Museum team delighted at book discovery

10/09/2010
The conservation team at the National Museum of Ireland has just completed its analysis of a book uncovered in a peat bog in Country Tipperary four years ago. The museum's director, Dr Pat Wallace, has described the moment as “the most important day in the history of the museum since 1868 when the Ardagh Chalice (the institution's most prized possession) came in”.

The new find is being called the Faddan More Psalter, a collection of the Psalms from Jewish and Christian scripture, on fragmented, illuminated vellum manuscript encased in an unusual leather binding. Experts at the museum have concluded that the vellum dates back to the late eighth century and probably came from the scriptorum of an Irish monastery.
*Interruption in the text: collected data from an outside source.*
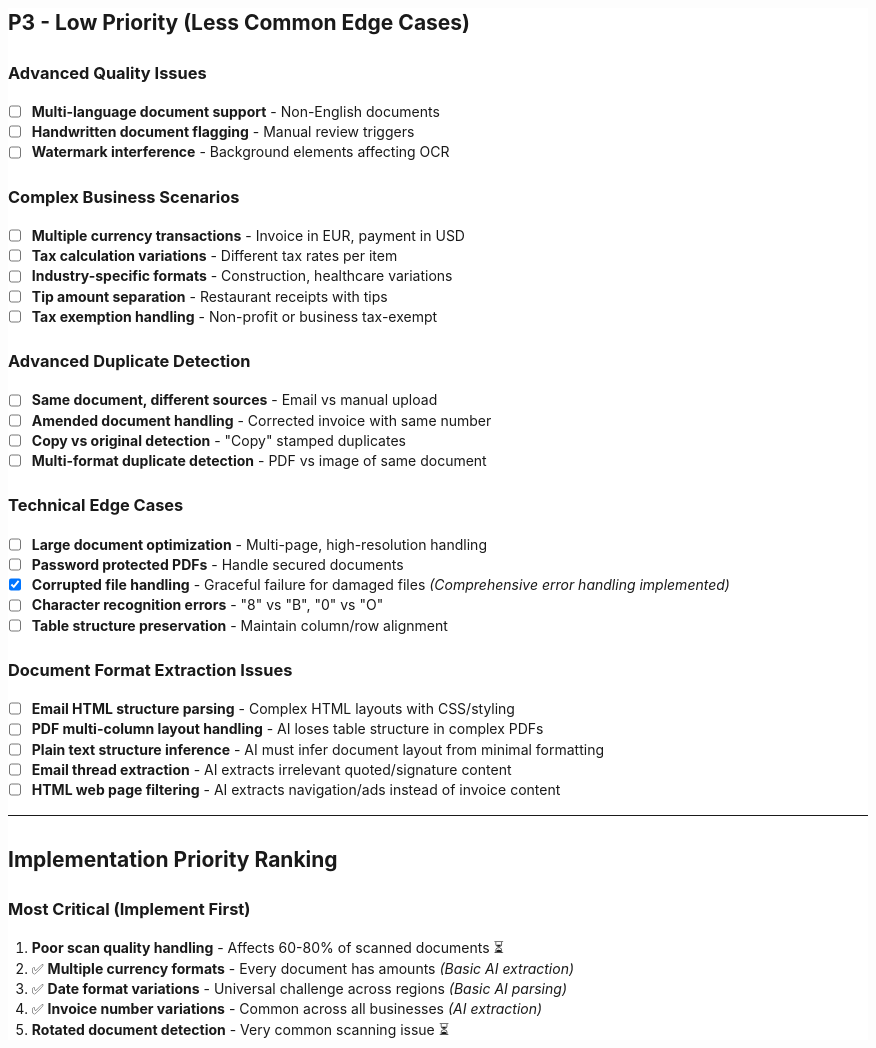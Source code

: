 
## P3 - Low Priority (Less Common Edge Cases)

### Advanced Quality Issues

- [ ] **Multi-language document support** - Non-English documents
- [ ] **Handwritten document flagging** - Manual review triggers
- [ ] **Watermark interference** - Background elements affecting OCR

### Complex Business Scenarios

- [ ] **Multiple currency transactions** - Invoice in EUR, payment in USD
- [ ] **Tax calculation variations** - Different tax rates per item
- [ ] **Industry-specific formats** - Construction, healthcare variations
- [ ] **Tip amount separation** - Restaurant receipts with tips
- [ ] **Tax exemption handling** - Non-profit or business tax-exempt

### Advanced Duplicate Detection

- [ ] **Same document, different sources** - Email vs manual upload
- [ ] **Amended document handling** - Corrected invoice with same number
- [ ] **Copy vs original detection** - "Copy" stamped duplicates
- [ ] **Multi-format duplicate detection** - PDF vs image of same document

### Technical Edge Cases

- [ ] **Large document optimization** - Multi-page, high-resolution handling
- [ ] **Password protected PDFs** - Handle secured documents
- [x] **Corrupted file handling** - Graceful failure for damaged files *(Comprehensive error handling implemented)*
- [ ] **Character recognition errors** - "8" vs "B", "0" vs "O"
- [ ] **Table structure preservation** - Maintain column/row alignment

### Document Format Extraction Issues

- [ ] **Email HTML structure parsing** - Complex HTML layouts with CSS/styling
- [ ] **PDF multi-column layout handling** - AI loses table structure in complex PDFs
- [ ] **Plain text structure inference** - AI must infer document layout from minimal formatting
- [ ] **Email thread extraction** - AI extracts irrelevant quoted/signature content
- [ ] **HTML web page filtering** - AI extracts navigation/ads instead of invoice content

---

## Implementation Priority Ranking

### Most Critical (Implement First)

1. **Poor scan quality handling** - Affects 60-80% of scanned documents ⏳
2. ✅ **Multiple currency formats** - Every document has amounts *(Basic AI extraction)*
3. ✅ **Date format variations** - Universal challenge across regions *(Basic AI parsing)*
4. ✅ **Invoice number variations** - Common across all businesses *(AI extraction)*
5. **Rotated document detection** - Very common scanning issue ⏳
The origin of the leather cover is different, however. An expert book conservator, John Gillis, worked on the project and found fragments of older papyrus in the lining of the cover, concluding that it probably came to Ireland from Egypt and may have been used as the cover of an older book before becoming a folder to hold the sheaves of vellum on which monks had copied out Latin translations of the Psalms.
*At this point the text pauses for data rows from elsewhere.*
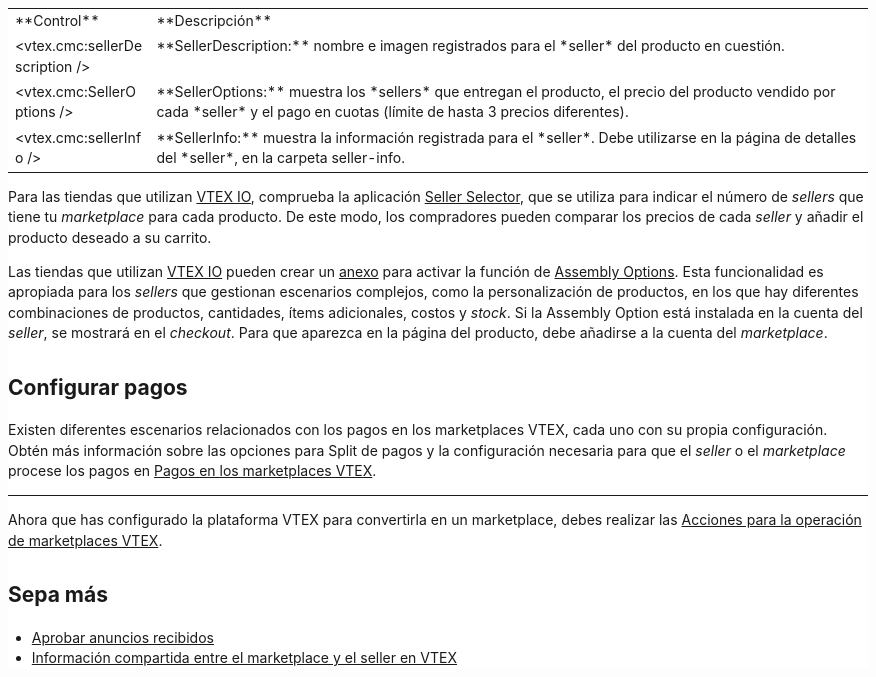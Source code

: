 <table>
  <tr>
   <td>**Control**
   </td>
   <td>**Descripción**
   </td>
  </tr>
  <tr>
   <td>&lt;vtex.cmc:sellerDescription />
   </td>
   <td>**SellerDescription:** nombre e imagen registrados para el *seller* del producto en cuestión.
   </td>
  </tr>
  <tr>
   <td>&lt;vtex.cmc:SellerOptions />
   </td>
   <td>**SellerOptions:** muestra los *sellers* que entregan el producto, el precio del producto vendido por cada *seller* y el pago en cuotas (límite de hasta 3 precios diferentes).
   </td>
  </tr>
  <tr>
   <td>&lt;vtex.cmc:sellerInfo />
   </td>
   <td>**SellerInfo:** muestra la información registrada para el *seller*. Debe utilizarse en la página de detalles del *seller*, en la carpeta seller-info.
   </td>
  </tr>
</table>

Para las tiendas que utilizan [VTEX IO](https://vtex.com/us-en/store-framework/), comprueba la aplicación [Seller Selector](https://github.com/vtex-apps/seller-selector), que se utiliza para indicar el número de _sellers_ que tiene tu _marketplace_ para cada producto. De este modo, los compradores pueden comparar los precios de cada _seller_ y añadir el producto deseado a su carrito. 

Las tiendas que utilizan [VTEX IO](https://vtex.com/us-en/store-framework/) pueden crear un [anexo](/es/tutorial/o-que-e-um-anexo--aGICk0RVbqKg6GYmQcWUm) para activar la función de [Assembly Options](/es/tutorial/assembly-options-en--5x5FhNr4f5RUGDEGWzV1nH). Esta funcionalidad es apropiada para los _sellers_ que gestionan escenarios complejos, como la personalización de productos, en los que hay diferentes combinaciones de productos, cantidades, ítems adicionales, costos y _stock_. Si la Assembly Option está instalada en la cuenta del _seller_, se mostrará en el _checkout_. Para que aparezca en la página del producto, debe añadirse a la cuenta del _marketplace_.

## Configurar pagos

Existen diferentes escenarios relacionados con los pagos en los marketplaces VTEX, cada uno con su propia configuración. Obtén más información sobre las opciones para Split de pagos y la configuración necesaria para que el _seller_ o el _marketplace_ procese los pagos en [Pagos en los marketplaces VTEX](/es/tutorial/pagamentos-em-marketplaces-vtex--2kYOfWCZYweJkYl18bw9yD). 

_____________

Ahora que has configurado la plataforma VTEX para convertirla en un marketplace, debes realizar las [Acciones para la operación de marketplaces VTEX](/es/tutorial/acoes-para-a-operacao-de-marketplaces-vtex--2SdIflvwywiOqCpczKCfev).

## Sepa más

- [Aprobar anuncios recibidos](/es/tutorial/sugerindo-e-aprovando-skus/)
- [Información compartida entre el marketplace y el seller en VTEX](/es/tutorial/informacoes-compartilhadas-entre-marketplace-e-seller-na-vtex--3o7WGiBtfnKKZ3Ddug26k3)
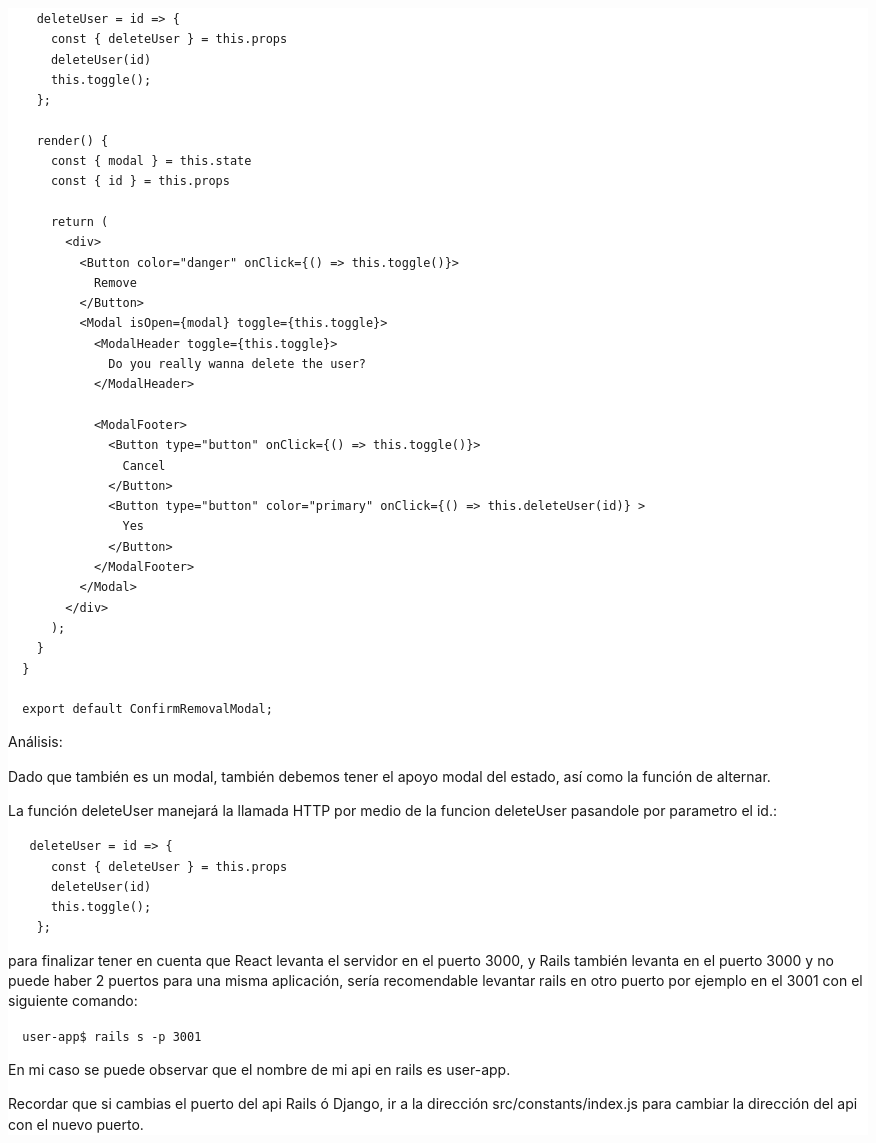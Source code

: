 
        deleteUser = id => {
          const { deleteUser } = this.props
          deleteUser(id)
          this.toggle();
        };

        render() {
          const { modal } = this.state
          const { id } = this.props

          return (
            <div>
              <Button color="danger" onClick={() => this.toggle()}>
                Remove
              </Button>
              <Modal isOpen={modal} toggle={this.toggle}>
                <ModalHeader toggle={this.toggle}>
                  Do you really wanna delete the user?
                </ModalHeader>

                <ModalFooter>
                  <Button type="button" onClick={() => this.toggle()}>
                    Cancel
                  </Button>
                  <Button type="button" color="primary" onClick={() => this.deleteUser(id)} >
                    Yes
                  </Button>
                </ModalFooter>
              </Modal>
            </div>
          );
        }
      }

      export default ConfirmRemovalModal;

Análisis:

Dado que también es un modal, también debemos tener el apoyo modal del estado, así como la función de alternar.   

La función deleteUser manejará la llamada HTTP por medio de la funcion deleteUser pasandole por parametro el id.:

       deleteUser = id => {
          const { deleteUser } = this.props
          deleteUser(id)
          this.toggle();
        };
        
para finalizar tener en cuenta que React levanta el servidor en el puerto 3000, y Rails también levanta en el puerto 3000 y no puede haber 2 puertos para una misma aplicación, sería recomendable levantar rails en otro puerto por ejemplo en el 3001 con el siguiente comando:

      user-app$ rails s -p 3001  
      
En mi caso se puede observar que el nombre de mi api en rails es user-app.    

Recordar que si cambias el puerto del api Rails ó Django, ir a la dirección src/constants/index.js para cambiar la dirección del api con el nuevo puerto.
The team at the National Museum of Ireland believes this could represent the first tangible connection between early Irish Christianity and the Middle Eastern Coptic Church.

Dr Wallace has called it an unprecedented find as it is believed to be the first manuscript found in a water-logged state in a bog. He has commented: “It is not so much the fragments themselves but what they represent that is of such staggering importance. In my wildest hopes, I could only have dreamed of a discovery as fragile and rare as this. It testifies to the incredible richness of the Early Christian civilisation of this island and to the greatness of ancient Ireland.”

The book will go on display at the museum in June 2011.